----- Extracted information
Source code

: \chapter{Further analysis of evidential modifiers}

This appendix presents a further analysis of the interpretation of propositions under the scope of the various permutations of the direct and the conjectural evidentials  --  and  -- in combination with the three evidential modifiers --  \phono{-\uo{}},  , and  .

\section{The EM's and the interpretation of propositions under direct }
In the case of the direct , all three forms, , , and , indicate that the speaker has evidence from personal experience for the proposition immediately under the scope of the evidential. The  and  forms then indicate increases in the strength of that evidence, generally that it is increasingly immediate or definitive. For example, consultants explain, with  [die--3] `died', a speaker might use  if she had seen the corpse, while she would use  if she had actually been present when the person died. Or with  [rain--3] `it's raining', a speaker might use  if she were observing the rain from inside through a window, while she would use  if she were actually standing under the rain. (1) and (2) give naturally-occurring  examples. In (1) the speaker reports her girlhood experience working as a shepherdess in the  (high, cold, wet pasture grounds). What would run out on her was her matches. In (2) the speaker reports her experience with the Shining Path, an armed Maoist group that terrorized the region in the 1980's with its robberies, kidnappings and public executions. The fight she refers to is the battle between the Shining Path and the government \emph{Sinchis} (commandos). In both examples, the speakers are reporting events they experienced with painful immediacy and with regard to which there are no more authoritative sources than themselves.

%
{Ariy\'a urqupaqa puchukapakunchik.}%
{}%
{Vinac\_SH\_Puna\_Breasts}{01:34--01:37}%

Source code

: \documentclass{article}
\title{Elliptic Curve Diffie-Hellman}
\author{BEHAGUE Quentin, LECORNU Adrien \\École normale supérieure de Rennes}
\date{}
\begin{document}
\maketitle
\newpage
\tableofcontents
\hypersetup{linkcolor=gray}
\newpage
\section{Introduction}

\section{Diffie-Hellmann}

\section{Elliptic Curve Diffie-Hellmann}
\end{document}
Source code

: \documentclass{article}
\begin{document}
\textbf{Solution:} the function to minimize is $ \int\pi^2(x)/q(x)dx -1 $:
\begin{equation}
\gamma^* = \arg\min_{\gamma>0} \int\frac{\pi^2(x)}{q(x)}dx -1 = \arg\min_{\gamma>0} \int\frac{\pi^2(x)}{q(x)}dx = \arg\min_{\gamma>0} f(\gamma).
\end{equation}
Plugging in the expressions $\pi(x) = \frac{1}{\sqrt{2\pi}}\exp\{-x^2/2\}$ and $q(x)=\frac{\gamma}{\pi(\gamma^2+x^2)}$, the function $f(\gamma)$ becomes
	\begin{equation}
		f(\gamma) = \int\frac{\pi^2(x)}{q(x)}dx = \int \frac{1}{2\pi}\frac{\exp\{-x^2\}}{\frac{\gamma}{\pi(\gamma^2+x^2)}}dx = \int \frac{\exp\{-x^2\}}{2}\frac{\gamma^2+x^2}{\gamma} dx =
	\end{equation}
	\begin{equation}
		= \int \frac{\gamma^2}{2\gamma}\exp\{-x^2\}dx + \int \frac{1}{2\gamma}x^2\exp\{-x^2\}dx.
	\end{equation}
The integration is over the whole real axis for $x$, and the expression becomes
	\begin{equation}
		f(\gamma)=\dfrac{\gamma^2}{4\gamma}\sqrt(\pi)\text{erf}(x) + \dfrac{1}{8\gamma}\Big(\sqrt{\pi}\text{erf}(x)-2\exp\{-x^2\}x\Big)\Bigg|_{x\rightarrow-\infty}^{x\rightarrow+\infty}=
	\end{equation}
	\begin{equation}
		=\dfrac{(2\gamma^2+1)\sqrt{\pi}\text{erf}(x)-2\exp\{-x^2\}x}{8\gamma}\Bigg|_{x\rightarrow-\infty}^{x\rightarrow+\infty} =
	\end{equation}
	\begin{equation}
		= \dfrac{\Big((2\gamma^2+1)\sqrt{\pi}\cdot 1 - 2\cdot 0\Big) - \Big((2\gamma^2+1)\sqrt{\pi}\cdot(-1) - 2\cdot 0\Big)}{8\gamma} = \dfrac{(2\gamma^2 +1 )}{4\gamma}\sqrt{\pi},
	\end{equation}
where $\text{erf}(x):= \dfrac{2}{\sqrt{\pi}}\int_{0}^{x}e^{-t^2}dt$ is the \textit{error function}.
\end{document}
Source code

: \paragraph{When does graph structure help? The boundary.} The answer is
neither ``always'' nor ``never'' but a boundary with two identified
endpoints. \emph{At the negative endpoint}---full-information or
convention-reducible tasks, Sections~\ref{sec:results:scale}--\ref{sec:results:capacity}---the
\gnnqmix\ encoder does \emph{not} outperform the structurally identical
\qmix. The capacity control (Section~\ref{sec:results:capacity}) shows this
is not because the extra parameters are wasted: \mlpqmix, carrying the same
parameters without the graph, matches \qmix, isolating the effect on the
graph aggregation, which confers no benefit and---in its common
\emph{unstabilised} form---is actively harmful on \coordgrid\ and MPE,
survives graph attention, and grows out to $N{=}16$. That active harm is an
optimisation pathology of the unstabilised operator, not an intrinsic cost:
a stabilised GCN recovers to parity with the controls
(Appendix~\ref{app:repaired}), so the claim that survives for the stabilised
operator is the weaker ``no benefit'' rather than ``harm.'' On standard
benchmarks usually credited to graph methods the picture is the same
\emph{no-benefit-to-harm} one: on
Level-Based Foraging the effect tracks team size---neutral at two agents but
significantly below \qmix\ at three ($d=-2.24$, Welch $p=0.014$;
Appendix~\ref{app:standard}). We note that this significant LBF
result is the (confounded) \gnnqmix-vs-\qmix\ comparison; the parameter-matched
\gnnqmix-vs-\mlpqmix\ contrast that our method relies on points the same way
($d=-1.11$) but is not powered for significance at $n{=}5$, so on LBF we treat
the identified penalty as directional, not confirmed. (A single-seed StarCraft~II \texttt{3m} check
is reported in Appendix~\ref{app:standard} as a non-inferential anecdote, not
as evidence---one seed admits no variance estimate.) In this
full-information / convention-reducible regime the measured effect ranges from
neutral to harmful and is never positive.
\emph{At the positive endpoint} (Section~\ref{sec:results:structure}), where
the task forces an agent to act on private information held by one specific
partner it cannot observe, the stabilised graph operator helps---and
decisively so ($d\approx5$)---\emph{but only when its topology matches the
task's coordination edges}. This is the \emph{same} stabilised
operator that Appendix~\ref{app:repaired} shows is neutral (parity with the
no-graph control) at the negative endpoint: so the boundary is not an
----------
### Problem details
Counting only lines that contain the word "same", give the number found in the data, and nothing else.

### Task output
4